Immediate Actions To Take If Your Car’s Brakes Fail While Driving

Experiencing brake failure while driving, especially at high speeds, is undoubtedly one of the most terrifying situations a driver can face. It’s essential to remain calm and take immediate actions to bring your vehicle to a safe stop. According to Mechanicbase, Here are immediate action you should take if you find yourself in such a predicament:

Stay Calm and Focused:

Panic can exacerbate the situation, making it even more dangerous. Deep breaths and a clear mind can help you make better decisions.

Pump the Brake Pedal:

If you suspect that your brakes have failed, the first step is to pump the brake pedal rapidly. This action can help to build up brake fluid pressure. If you have an anti-lock braking system (ABS), avoid pumping and apply steady pressure instead.

Downshift Your Vehicle:

Regardless of whether you’re driving an automatic or manual transmission, downshifting can help reduce speed. In a manual, shift to a lower gear, and for an automatic, use the ‘L’ or ‘2’ setting.

Use the Emergency Brake:

Also known as the parking brake, the emergency brake operates separately from the main brake system. Engage it slowly and firmly to avoid skidding. Remember, this brake isn’t as effective as the primary system, so it may take longer to bring the vehicle to a stop.

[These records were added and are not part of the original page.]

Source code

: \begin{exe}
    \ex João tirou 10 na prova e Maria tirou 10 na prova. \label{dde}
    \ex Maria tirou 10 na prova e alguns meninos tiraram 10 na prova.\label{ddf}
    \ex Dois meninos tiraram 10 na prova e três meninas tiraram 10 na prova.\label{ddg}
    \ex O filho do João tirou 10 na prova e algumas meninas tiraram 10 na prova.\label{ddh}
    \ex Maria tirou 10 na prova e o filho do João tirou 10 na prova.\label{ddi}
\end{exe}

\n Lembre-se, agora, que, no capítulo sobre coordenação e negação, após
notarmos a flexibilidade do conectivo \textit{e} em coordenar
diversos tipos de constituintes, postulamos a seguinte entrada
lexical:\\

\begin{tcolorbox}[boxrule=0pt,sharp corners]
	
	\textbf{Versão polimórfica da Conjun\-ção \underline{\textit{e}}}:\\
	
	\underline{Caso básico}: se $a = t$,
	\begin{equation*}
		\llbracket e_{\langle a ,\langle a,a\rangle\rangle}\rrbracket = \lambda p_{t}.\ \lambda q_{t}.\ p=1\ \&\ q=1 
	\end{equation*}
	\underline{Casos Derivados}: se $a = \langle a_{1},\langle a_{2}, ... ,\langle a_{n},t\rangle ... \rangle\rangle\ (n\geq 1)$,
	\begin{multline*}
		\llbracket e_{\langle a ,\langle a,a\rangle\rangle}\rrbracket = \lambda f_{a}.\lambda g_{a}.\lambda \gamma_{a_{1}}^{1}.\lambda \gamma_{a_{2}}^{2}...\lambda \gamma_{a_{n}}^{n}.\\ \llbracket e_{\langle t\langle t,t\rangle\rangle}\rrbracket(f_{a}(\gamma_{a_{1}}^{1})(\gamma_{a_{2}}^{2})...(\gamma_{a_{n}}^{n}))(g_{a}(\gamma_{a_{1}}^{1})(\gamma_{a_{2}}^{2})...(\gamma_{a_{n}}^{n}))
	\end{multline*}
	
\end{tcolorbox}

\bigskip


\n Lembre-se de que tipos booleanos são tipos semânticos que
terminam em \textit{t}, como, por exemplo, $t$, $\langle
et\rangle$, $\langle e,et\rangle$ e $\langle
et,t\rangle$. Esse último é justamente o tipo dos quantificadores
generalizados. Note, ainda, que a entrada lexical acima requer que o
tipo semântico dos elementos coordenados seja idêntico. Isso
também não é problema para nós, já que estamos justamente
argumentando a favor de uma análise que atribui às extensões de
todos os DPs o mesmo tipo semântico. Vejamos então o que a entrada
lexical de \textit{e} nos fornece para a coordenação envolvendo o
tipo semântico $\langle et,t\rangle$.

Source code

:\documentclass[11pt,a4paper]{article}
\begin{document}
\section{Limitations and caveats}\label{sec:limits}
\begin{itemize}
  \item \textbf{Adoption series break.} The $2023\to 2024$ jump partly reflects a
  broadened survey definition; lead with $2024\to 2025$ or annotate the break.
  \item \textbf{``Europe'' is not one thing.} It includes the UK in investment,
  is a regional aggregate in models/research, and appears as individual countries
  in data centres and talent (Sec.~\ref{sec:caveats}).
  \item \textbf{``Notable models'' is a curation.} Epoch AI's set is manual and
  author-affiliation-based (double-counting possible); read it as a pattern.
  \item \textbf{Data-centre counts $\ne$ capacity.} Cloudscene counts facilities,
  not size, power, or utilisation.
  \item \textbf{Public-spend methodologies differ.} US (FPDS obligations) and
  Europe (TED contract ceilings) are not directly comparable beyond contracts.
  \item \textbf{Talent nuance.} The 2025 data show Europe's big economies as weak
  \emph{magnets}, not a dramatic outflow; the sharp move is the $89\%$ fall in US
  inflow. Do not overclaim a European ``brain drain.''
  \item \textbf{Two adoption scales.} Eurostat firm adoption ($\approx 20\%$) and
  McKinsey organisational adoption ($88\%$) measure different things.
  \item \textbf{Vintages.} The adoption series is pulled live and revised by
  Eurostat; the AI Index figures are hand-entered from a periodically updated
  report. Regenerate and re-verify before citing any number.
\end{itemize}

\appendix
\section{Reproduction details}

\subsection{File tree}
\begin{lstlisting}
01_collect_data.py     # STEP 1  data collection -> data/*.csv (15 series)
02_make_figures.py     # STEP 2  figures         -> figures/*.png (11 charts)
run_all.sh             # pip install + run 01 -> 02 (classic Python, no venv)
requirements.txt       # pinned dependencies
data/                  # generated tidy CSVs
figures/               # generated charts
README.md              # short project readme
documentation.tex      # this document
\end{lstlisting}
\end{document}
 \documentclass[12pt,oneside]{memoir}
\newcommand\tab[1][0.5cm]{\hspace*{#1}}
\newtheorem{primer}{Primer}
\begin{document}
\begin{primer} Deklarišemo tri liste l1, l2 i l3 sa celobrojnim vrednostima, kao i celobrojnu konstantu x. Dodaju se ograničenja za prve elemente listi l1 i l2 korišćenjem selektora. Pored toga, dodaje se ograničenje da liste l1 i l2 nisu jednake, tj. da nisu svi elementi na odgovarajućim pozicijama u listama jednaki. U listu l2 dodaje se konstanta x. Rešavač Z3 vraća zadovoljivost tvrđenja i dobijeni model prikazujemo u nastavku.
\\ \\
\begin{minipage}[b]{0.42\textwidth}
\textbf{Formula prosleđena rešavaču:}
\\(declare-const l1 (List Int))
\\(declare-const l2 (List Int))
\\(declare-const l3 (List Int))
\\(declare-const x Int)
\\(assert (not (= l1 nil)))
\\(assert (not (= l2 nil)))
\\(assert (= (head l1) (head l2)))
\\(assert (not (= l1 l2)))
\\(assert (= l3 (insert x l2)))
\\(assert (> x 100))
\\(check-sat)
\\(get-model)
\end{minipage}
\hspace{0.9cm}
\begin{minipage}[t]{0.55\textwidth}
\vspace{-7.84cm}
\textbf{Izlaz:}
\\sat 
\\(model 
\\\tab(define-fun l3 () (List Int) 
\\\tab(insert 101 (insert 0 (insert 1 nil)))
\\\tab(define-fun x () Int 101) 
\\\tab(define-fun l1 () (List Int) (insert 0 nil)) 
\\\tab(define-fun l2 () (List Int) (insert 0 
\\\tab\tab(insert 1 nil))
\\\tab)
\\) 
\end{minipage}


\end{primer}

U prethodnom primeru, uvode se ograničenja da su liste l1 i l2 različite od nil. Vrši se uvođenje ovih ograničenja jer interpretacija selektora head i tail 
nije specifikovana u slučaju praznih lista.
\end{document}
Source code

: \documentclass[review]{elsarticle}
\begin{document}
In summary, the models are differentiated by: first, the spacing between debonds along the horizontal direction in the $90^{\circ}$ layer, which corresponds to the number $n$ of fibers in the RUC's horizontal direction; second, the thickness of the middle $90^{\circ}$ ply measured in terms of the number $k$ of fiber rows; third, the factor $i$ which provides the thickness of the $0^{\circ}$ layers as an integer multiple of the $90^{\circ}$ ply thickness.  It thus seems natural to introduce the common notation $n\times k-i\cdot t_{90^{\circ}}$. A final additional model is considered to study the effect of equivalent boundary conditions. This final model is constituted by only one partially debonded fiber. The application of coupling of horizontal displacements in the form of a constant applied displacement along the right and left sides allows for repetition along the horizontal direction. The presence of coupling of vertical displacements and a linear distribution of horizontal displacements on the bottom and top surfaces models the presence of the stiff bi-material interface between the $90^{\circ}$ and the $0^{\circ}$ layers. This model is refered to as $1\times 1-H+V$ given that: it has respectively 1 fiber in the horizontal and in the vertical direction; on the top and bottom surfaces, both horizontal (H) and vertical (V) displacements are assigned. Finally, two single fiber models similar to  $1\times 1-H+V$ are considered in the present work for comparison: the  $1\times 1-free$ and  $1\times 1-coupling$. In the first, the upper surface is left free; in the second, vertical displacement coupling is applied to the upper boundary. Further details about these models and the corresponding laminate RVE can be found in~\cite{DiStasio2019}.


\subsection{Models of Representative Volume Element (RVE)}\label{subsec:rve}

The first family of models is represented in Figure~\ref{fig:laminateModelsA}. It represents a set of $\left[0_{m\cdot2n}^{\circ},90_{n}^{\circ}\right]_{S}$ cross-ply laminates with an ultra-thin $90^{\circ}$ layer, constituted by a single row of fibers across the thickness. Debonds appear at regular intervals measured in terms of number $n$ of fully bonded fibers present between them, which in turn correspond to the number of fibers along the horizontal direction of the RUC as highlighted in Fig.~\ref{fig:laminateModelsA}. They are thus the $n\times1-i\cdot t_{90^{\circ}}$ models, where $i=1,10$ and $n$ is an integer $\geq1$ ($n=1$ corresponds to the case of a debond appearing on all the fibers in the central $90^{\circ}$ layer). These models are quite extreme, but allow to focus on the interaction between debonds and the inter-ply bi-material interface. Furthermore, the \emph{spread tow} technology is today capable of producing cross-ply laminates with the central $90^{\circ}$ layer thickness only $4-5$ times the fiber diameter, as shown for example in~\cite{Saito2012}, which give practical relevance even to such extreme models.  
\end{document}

Swerve Safely, If Necessary:

If you’re quickly approaching a hazard, you might need to swerve. Ensure you check your mirrors and blind spots before changing lanes. It’s crucial to maintain control of the steering wheel to prevent losing control of the car.

Honk and Flash Your Lights:

Alert other drivers about your situation. The more they know, the more they can accommodate your car’s unpredictable movements.

Look for an Escape Route:

If you’re on a highway, aim for the shoulder or an exit. On city streets, look for open parking lots or wide streets. If you’re going downhill, search for an upward slope or a gravel shoulder to help slow down the car.

Turn Off the Engine, But Do It With Caution:

Turning off the engine can help in slowing down the car, but it may also disable power steering, making it harder to turn. If you choose this option, ensure you only turn the ignition to the “OFF” position, not “LOCK,” to avoid locking the steering wheel.

Once Stopped, Stay Inside

If you manage to bring your car to a stop, stay inside until you’re certain it’s safe to exit. Turn on your hazard lights, and if you have them, set up cones or warning triangles.